According to a police report, Israeli police were investigating a total of 18 people involved in an alleged fraud and money laundering scheme.
Celsius CFO knows crypto mogul Hogeg well
Mashinsky denies that Hogeg has anything to do with Celsius Network. However, Shalem did work for Hogeg for years, including as CFO for Hogeg’s venture capital company, SingulariTeam.
Mashinsky also served as an advisor for ventures like Hogeg’s Sirin Labs (SRN), which remodelled Hogeg’s failed $16,000 luxury smartphone into a “blockchain phone” with its own cold wallet in 2019.
Hogeg also served as an advisor to Mashinsky’s Celsius Network, archives show.
Celsius Network offers crypto loans and promises annualized yield of up to 17% on deposited crypto assets. It recently closed a $750 million funding round.
Mashinsky admitted to transacting over $1 billion worth of commercial paper loans with Tether (USDT) during a Bloomberg investigation.
Read more: [Tether Papers: This is exactly who acquired 70% of all USDT ever issued]
Not long after that report, Celsius received an additional $1 billion in fresh USDT. Mashinsky also has access to a Bitfinex trading account.
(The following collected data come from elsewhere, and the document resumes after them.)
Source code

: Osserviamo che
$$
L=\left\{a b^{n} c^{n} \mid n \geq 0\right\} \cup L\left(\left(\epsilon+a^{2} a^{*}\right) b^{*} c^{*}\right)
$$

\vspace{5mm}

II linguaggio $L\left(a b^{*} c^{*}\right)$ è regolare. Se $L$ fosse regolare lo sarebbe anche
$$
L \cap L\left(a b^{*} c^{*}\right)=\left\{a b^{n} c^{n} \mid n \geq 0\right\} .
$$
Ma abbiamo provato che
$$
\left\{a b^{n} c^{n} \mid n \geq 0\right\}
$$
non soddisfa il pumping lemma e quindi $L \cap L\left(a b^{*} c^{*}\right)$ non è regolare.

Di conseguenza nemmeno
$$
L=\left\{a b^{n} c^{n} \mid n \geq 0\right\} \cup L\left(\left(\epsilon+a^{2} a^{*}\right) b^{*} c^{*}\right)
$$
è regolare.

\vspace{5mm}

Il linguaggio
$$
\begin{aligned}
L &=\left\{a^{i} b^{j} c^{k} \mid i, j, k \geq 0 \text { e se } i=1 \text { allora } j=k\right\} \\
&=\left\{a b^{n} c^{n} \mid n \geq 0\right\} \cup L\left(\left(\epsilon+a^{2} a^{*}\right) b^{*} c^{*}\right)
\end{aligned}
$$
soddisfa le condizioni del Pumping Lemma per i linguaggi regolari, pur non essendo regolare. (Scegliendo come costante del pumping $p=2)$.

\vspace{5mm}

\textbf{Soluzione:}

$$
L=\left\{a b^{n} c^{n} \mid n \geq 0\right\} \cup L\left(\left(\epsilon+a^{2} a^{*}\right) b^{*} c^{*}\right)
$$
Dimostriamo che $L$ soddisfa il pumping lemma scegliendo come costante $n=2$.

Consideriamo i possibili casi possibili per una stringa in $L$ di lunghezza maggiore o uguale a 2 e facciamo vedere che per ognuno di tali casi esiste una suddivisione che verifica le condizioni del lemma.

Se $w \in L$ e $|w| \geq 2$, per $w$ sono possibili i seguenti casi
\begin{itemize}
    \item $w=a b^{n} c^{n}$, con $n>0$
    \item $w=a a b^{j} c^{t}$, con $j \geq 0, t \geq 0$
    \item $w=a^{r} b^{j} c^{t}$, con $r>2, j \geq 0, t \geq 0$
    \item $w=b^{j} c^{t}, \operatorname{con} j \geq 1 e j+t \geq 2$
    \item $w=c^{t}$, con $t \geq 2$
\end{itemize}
Tether has attracted the attention of the New York Attorney General, CFTC, SEC, Federal Reserve, and even US Treasury Secretary Janet Yellen, who personally expressed concern about Tether’s lack of transparency regarding its backing.
Yellen also dislikes stablecoins’ potential to challenge the dominance of fiat currencies like the US dollar.
Celsius heavily leverages Tether
According to due diligence unit Jakal, Celsius Network’s net assets were worth $1.44 billion in December 2020 with liabilities totaling over $2.9 billion.
Worse, $1.5 billion of its Gross Assets were unsold CEL tokens, which obviously would not preserve their value amid a $1.5 billion liquidation. This implies its USDT loans, at least at one point, made up a sizable portion of Celsius’ operational capital.
Some users have reported difficulty withdrawing funds from Celsius. Others are concerned that Celsius may be a Tether-supported Ponzi scheme.
Read more: [Celsius chief claims he ‘redistributes wealth’ in face of regulatory pressure]
Regulators in Texas and New Jersey have also scrutinized Celsius Network’s offerings on the suspicion that the company offers unregistered securities.
Celsius Network maintains a headquarters in Hoboken, New Jersey. It also reports financials in the United Kingdom.
A court has scheduled a hearing in the Texas case against Celsius Network for February 14, 2022. Texas regulators are seeking a cease-and-desist order.
New Jersey regulators also filed a cease-and-desist order requiring that Celsius Network stop offering interest-bearing investments in the state.
Celsius Network issued a statement in response to the arrest of its CFO to assure holders Shalem’s legal troubles have nothing to do with the company.